Inventing Victoria by Tonya Bolden. January 8, 2019. Bloomsbury YA, 272 p. ISBN: 9781681198071.  Int Lvl: YA; Rdg Lvl: YA.

In a searing historical novel, Tonya Bolden illuminates post-Reconstruction America in an intimate portrait of a determined young woman who dares to seize the opportunity of a lifetime.

As a young black woman in 1880s Savannah, Essie’s dreams are very much at odds with her reality. Ashamed of her beginnings, but unwilling to accept the path currently available to her, Essie is trapped between the life she has and the life she wants.

Until she meets a lady named Dorcas Vashon, the richest and most cultured black woman she’s ever encountered. When Dorcas makes Essie an offer she can’t refuse, she becomes Victoria. Transformed by a fine wardrobe, a classic education, and the rules of etiquette, Victoria is soon welcomed in the upper echelons of black society in Washington, D. C. But when the life she desires is finally within her grasp, Victoria must decide how much of herself she is truly willing to surrender.

Potentially Sensitive Areas: Racial taunts, Discrimination

 

Reviews

Booklist (October 15, 2018 (Vol. 115, No. 4))
Grades 9-12. In her follow-up to Crossing Ebenezer Creek​ (2017), Bolden explores what happened to those who survived that journey, through the character of Essie, a young black woman in 1880s Savannah, Georgia. When presented with the chance to start over, Essie becomes Victoria and moves to Baltimore to learn how to become a society lady, eventually ending up living the good life in Washington, D.C. Though she vows to say goodbye to her past, Victoria finds it’s easier said than done. The novel’s short introductory chapters give background to her story and invite readers into Victoria’s life, but their nonlinear arrangement can be hard to follow. Only after several flashbacks and flash-forwards does the book finally settle in real-time narration. The story, as described in Bolden’s author’s note, seeks to illuminate “an often-neglected aspect of black history: the black middle class and black aristocracy of the past.” The rich descriptions of people and life in early America will fascinate readers as the book introduces them to this widely overlooked population in history.
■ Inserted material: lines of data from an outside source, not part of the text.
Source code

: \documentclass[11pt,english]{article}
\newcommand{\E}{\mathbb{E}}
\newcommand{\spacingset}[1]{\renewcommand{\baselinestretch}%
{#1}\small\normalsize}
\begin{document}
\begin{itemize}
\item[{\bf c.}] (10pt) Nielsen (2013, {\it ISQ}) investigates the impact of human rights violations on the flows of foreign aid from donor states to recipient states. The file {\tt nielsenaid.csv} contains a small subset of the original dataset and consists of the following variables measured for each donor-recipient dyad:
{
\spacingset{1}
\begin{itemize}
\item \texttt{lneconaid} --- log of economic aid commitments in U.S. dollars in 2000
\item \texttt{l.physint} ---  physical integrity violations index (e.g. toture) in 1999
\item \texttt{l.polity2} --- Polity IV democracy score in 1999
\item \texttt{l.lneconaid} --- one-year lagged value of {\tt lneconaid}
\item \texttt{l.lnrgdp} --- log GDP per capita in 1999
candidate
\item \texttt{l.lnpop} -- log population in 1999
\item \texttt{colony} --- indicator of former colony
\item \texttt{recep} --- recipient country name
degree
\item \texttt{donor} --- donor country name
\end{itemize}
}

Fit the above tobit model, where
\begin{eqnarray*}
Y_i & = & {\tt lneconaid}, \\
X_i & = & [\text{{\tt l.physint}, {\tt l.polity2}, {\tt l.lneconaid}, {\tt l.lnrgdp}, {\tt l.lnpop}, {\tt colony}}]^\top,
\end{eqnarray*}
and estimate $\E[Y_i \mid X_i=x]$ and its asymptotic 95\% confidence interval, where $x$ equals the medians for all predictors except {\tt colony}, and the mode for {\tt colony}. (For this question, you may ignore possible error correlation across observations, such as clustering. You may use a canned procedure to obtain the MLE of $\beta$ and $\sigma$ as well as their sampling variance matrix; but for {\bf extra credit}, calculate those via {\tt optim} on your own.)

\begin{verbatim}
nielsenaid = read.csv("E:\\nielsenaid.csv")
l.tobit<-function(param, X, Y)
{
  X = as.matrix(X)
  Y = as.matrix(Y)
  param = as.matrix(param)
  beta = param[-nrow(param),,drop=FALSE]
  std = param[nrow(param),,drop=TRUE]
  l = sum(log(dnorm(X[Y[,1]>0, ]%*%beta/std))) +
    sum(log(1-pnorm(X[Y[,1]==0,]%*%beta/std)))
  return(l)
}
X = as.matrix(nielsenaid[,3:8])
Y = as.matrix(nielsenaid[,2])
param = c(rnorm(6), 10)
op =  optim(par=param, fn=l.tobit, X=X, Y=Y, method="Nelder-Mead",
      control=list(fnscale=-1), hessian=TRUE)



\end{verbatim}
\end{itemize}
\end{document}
Kirkus Reviews starred (November 1, 2018)
In 1880s Savannah, an African-American girl seizes the opportunity to enter a different life. Essie has many questions about the life she’s lived with her mother, her “aunties,” and the white men who visit, feeling closer to their cleaner, Ma Clara—but tough as life is, she knows it’s better than the times of slavery. It is Ma Clara who urges Essie’s Mamma to send her to school. When she leaves home for a housekeeping job, her mother furiously accuses Essie of snobbery, revealing that Essie’s father was a white Union soldier. At the boardinghouse, Essie does her tasks and delights in reading books from the parlor. A guest, Dorcas Vashon, takes an interest in Essie, offering her the chance to start a new life in Baltimore. The lessons that will turn Victoria, Essie’s new chosen name, into a member of the emerging African-American elite are demanding. She meets noteworthy figures such as Frederick Douglass, falls in love, and wonders if she can marry without revealing her past. This unique work seamlessly weaves aspects of black history into the detailed narrative. Essie’s desire for a life she can be proud of is palpable; as Victoria, she emerges as a fully realized character, a product of all her experiences. The depiction of Washington, D.C.’s African-American elite is rich and complex, never shying away from negatives such as colorism and social climbing. A compelling and significant novel. (Historical fiction. 13-18)

About the Author

Tonya Bolden is a critically acclaimed award-winning author/co-author/editor of more than two dozen books for young people. They include Finding Family which received two starred reviews and was a Kirkus Reviews and Bank Street Best Children’s Book of the Year; Maritcha: A Nineteenth-Century American Girl, a Coretta Scott King honor book and James Madison Book Award winner; MLK: Journey of a King, winner of a National Council of Teachers of English Orbis Pictus Award for Outstanding Nonfiction for Children; Emancipation Proclamation: Lincoln and the Dawn of Liberty, an ALSC Notable Children’s Book, CBC/NCSS Notable Social Studies Trade Book for Young People, and winner of the NCSS Carter G. Woodson Middle Level Book Award. Tonya also received the Children’s Book Guild of Washington, DC’s Nonfiction Award. A Princeton University magna cum laude baccalaureate with a master’s degree from Columbia University, Tonya lives in New York City.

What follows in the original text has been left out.